Les,
After some re-reading and thinking about the article, I am going to argue against the article's conclusion. I think the experiment can be paraphased as follows.
The eyes are consciously forced to fix on a stationary and unseen target, while the secured head, neck and body, are put through a sequence of rotations whose angles do not commute.
The argument is the brain must keep the eyes locked on target through a series a motor commands which can not be commutative, because the relative rotations of their reference frame (head, neck, and body) do not commute.
The experiment utilizes the equivalence principle between inertial frames, in which the eyes are fixed relative to the body, while the body rotates through various angles around them. Equivalently, the eyes move around through various angles inside a fixed head.
The experiment is said to demonstrate that the Vestibular-ocular reflex requires non-commutative neural activity.

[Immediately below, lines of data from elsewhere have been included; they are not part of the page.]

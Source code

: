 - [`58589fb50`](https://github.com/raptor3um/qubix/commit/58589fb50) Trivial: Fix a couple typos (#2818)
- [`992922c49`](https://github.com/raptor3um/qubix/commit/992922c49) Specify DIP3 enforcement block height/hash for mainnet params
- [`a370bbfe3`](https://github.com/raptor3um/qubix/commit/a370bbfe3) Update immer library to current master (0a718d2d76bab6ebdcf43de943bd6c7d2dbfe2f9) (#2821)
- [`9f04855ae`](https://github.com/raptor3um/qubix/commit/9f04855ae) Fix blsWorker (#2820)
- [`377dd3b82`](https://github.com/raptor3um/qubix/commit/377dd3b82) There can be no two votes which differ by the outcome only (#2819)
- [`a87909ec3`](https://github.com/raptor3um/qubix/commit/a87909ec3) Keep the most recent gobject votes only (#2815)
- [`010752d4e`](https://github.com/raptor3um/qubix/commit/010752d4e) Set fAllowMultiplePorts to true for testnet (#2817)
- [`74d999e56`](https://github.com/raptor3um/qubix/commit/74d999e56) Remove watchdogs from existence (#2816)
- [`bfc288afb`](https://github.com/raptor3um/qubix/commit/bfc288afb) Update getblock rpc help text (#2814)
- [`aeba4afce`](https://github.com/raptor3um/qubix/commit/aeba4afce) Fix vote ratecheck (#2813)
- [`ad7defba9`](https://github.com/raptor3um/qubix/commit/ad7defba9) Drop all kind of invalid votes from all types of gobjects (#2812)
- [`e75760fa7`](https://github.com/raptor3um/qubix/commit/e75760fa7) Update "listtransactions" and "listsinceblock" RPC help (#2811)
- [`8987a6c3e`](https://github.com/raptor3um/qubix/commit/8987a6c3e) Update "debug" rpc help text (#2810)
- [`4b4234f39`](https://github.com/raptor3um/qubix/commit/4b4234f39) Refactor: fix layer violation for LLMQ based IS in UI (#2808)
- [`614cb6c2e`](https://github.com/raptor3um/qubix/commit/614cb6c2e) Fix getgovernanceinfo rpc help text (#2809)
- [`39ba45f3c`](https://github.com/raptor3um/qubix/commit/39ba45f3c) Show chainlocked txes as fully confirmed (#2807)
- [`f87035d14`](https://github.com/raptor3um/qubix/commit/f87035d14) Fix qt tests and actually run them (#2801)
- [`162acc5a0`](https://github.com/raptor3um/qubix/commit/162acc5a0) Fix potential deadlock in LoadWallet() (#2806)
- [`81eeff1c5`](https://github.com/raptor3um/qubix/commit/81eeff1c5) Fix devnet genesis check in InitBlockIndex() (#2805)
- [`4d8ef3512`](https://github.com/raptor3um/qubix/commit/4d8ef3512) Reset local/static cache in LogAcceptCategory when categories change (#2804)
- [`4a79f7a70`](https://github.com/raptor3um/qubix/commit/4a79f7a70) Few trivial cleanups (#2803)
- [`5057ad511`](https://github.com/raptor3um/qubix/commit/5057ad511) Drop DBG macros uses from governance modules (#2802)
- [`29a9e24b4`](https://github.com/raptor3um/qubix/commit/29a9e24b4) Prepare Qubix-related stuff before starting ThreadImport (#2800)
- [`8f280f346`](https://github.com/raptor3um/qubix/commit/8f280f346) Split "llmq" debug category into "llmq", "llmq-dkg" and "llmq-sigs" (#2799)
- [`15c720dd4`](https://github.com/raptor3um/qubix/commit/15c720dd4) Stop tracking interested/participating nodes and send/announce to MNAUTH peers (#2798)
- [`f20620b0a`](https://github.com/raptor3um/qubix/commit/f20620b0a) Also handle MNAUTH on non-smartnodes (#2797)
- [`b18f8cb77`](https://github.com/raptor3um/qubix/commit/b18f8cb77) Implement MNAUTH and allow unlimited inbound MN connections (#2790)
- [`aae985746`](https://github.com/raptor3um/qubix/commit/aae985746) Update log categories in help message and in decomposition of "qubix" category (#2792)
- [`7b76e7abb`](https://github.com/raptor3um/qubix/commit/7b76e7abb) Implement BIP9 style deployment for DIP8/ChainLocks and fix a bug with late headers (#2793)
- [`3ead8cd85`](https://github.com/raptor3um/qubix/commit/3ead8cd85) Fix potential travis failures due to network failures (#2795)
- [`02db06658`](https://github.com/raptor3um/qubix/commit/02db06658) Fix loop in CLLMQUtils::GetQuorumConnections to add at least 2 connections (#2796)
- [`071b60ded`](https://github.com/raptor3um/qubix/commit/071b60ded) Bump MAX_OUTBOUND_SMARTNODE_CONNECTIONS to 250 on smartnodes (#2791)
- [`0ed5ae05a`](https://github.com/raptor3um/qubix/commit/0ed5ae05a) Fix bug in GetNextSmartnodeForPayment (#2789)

In a technical sense the article only demonstrates that someone's commutative model of this reflex doesn't work, and the authors non-commutative model does work. But let's skip that detail.
In order to exchange valid rules of motion between inertial frames, the transforms must be a set of invariants. In this case the neural circuitry performs an equivalent function to that of the invariant transform between inertial frames. In the above experimental context, the question is posed, are these invariants themselves commutative or non-commutative?
The invariants have to be commutative in order to faithfully preserve under transformation either the commutative or non-commutative relations of the rules exchanged.
So, the demonstrated fact that a commutative model fails, implies there is something wrong with the model. But, whether or not its commutativity is involved is indeterminate.
Further, if my characterization of the experiment as an alias/alibi problem between coordinates and origin (move origin <=> move coordinates) is correct, then the transforms must be commutative.
This argument only says that our kinesthic perception faithfully transmits the commutative and non-commutative features of the space around us and our motions through it.